[swift-evolution] [Pitch] consistent public access modifiers - protocols

Jordan Rose jordan_rose at apple.com
Wed Feb 15 20:23:25 CST 2017


> On Feb 10, 2017, at 12:23, Matthew Johnson <matthew at anandabits.com> wrote:
> 
> 
>> On Feb 10, 2017, at 12:52 PM, Jordan Rose <jordan_rose at apple.com <mailto:jordan_rose at apple.com>> wrote:
>> 
>> Hi, Matthew. Thank you for bringing up these issues. I'm going to break my feedback up into separate messages, because I think really the enum and protocol cases are unrelated. Open classes refer to classes that can be subclassed from clients of the current module, and similarly open protocols would be protocols that can be adopted from clients of the current module. Public-but-not-open classes cannot be subclassed from outside the current module, but they can still be subclassed within the module. By contrast, "open" enums can grow new cases in new versions of the library, but clients still can't add cases. (That's not a totally unreasonable feature to ever consider, but it's not the one we need now.)
> 
> Hi Jordan.  Thanks for replying to my post!
> 
> I understand the current behavior of `open` and how it would work for protocols.  I also understand the vocabulary that has been used in talking about “open” enums thus far.  What I am trying to point out is that there are inconsistencies in the vocabulary we’ve been using thus far.  
> 
> The ideas of “open” and “closed” both talk about who is able to add to the set of cases / subclasses / conforming types.  `public` (without annotation) also does this.  But we haven’t been using the terms consistently - we use a different meaning depending on which kind of entity we’re talking about.
> 
> For example, as you pointed out, `open` currently means both a module *and* its clients can add new subclasses.  It doesn’t seem right to use this same terminology to mean the module can add cases to an enum but clients *can’t* add new cases to the enum.  I understand that “open” enums in the sense of the current meaning of the `open` keyword are not a feature we need right away.  I noted that this is specifically not proposed in my pitch.  But if we ever *do* add this feature, `open enum` seems like the right way to spell it (probably just using the existing case syntax in an extension to add cases in the client).
> 
> It’s also worth pointing out that `public` currently has three distinct meanings:
> * `public` enums *cannot* have a new case added in a future version of the library is without a breaking change
> * `public` classes *can* have a new subclass added in a future version of the library without a breaking change, but clients cannot add subclasses
> * `public` protocols have the same semantics as `open` classes, allowing clients to add conforming types

* public structs *can* have new fields added
* public functions *can* add new parameters, as long as they have defaults, if you are careful about it
* public types *can* have new subtypes added
* public types *can* have new conformances added, although today that will break people and we need to do something about that (on another thread)

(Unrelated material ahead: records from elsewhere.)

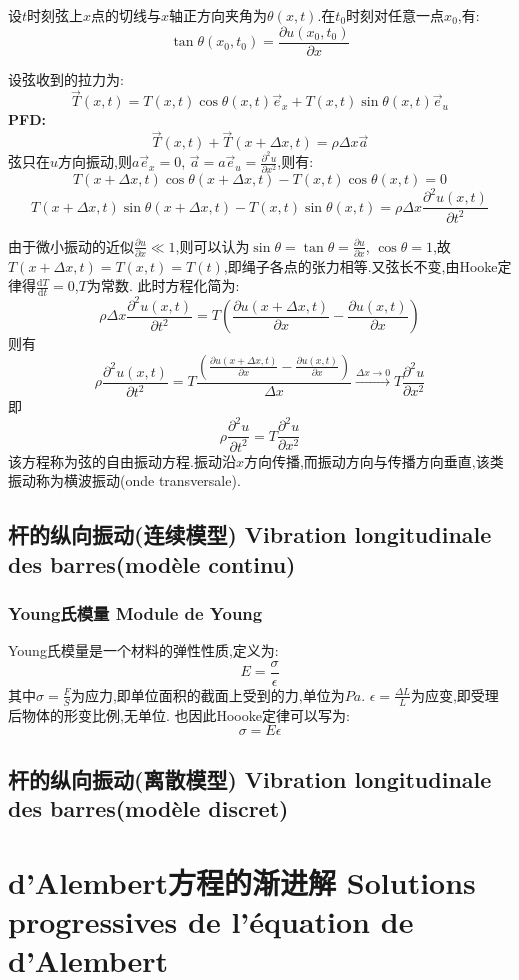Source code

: \documentclass[12pt, a4paper, oneside]{ctexbook}
\newcommand{\di }{\text{d}}%
\newcommand{\pian }{\partial}%
\newcommand{\e }{\vec{e}}%
\newcommand{\x }{$x$}\newcommand{\xo }{$x_0$}
\begin{document}
  设$t$时刻弦上\x 点的切线与\x 轴正方向夹角为$\theta(x,t)$.在$t_0$时刻对任意一点\xo,有:
  $$
    \tan\theta(x_0,t_0)=\frac{\pian u(x_0,t_0)}{\pian x}
  $$
  
  设弦收到的拉力为:
  $$
  \vec{T}(x,t)=T(x,t)\cos\theta(x,t)\e_x+T(x,t)\sin\theta(x,t)\e_u
  $$
  \textbf{PFD:}
  $$
    \vec{T}(x,t)+\vec{T}(x+\Delta x,t)=\rho \Delta x \vec{a}
  $$
  弦只在$u$方向振动,则$a\e_x=0$, $\vec{a}=a\e_u=\frac{\pian^2 u}{\pian x^2}$,则有:
  $$
    T(x+\Delta x,t)\cos\theta(x+\Delta x,t)-T(x,t)\cos\theta(x,t)=0
  $$
  $$
    T(x+\Delta x,t)\sin\theta(x+\Delta x,t)-T(x,t)\sin\theta(x,t)=\rho\Delta x\frac{\pian^2 u(x,t)}{\pian t^2}
  $$

  由于微小振动的近似$\frac{\pian u}{\pian x}\ll 1$,则可以认为$\sin\theta =\tan\theta=\frac{\pian u}{\pian x}$,
  $\cos\theta=1$,故$T(x+\Delta x,t)=T(x,t)=T(t)$,即绳子各点的张力相等.又弦长不变,由Hooke定律得$\frac{\di T}{\di t}=0$,$T$为常数.
  此时方程化简为:
  $$
    \rho\Delta x\frac{\pian^2 u(x,t)}{\pian t^2}=T(\frac{\pian u(x+\Delta x,t)}{\pian x}-\frac{\pian u(x,t)}{\pian x})
  $$
  则有
  $$
  \rho\frac{\pian^2 u(x,t)}{\pian t^2}=T\frac{(\frac{\pian u(x+\Delta x,t)}{\pian x}-\frac{\pian u(x,t)}{\pian x})}{\Delta x}\xrightarrow{\Delta x\rightarrow 0}T\frac{\pian^2 u}{\pian x^2}
  $$
  即
  $$ 
    \rho\frac{\pian^2 u}{\pian t^2}=T\frac{\pian^2 u}{\pian x^2}
  $$
  该方程称为弦的自由振动方程.振动沿\x 方向传播,而振动方向与传播方向垂直,该类振动称为横波振动(onde transversale).
  \subsection{杆的纵向振动(连续模型) Vibration longitudinale des barres(modèle continu)}
  \subsubsection{Young氏模量 Module de Young} 
  Young氏模量是一个材料的弹性性质,定义为:
  $$
    E=\frac{\sigma}{\epsilon}
  $$
  其中$\sigma=\frac{F}{S}$为应力,即单位面积的截面上受到的力,单位为$Pa$. 
  $\epsilon=\frac{\Delta L}{L}$为应变,即受理后物体的形变比例,无单位.
  也因此Hoooke定律可以写为:
  $$
    \sigma=E\epsilon
  $$
  \subsection{杆的纵向振动(离散模型) Vibration longitudinale des barres(modèle discret)}
  \section{d'Alembert方程的渐进解 Solutions progressives de l'équation de d'Alembert}
\end{document}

I think this is just a false equivalence. Adding cases to an enum within a module is fundamentally different from adding subclasses to a class outside the module. We should not be trying to jam enums into the same keyword that classes use just because I happened to use that term when writing the Library Evolution doc, even if it is a reasonable term for the thing.

(Matthew was very quick about replying to my first message and I was very slow with the second, and I think I already made this point better there. But for cross-referencing purposes it made sense to mention it here too.)


>> P.S. For classes, note that 'final' is essentially a performance optimization at this point. I'm not even sure we should bother displaying it in generated interfaces (although the compiler should still be able to take advantage of it in clients).
> 
> `final` can be pretty useful when reasoning about code.  It’s more than just a performance optimization.  It also represents a compiler proof about our code.

Ah, sorry, yes: 'final' is totally useful within a module to have the property enforced. It's just not super interesting outside the module. (It doesn't even mean there are no subclasses in all cases; features like KVO use a dynamic subclass in their implementation.)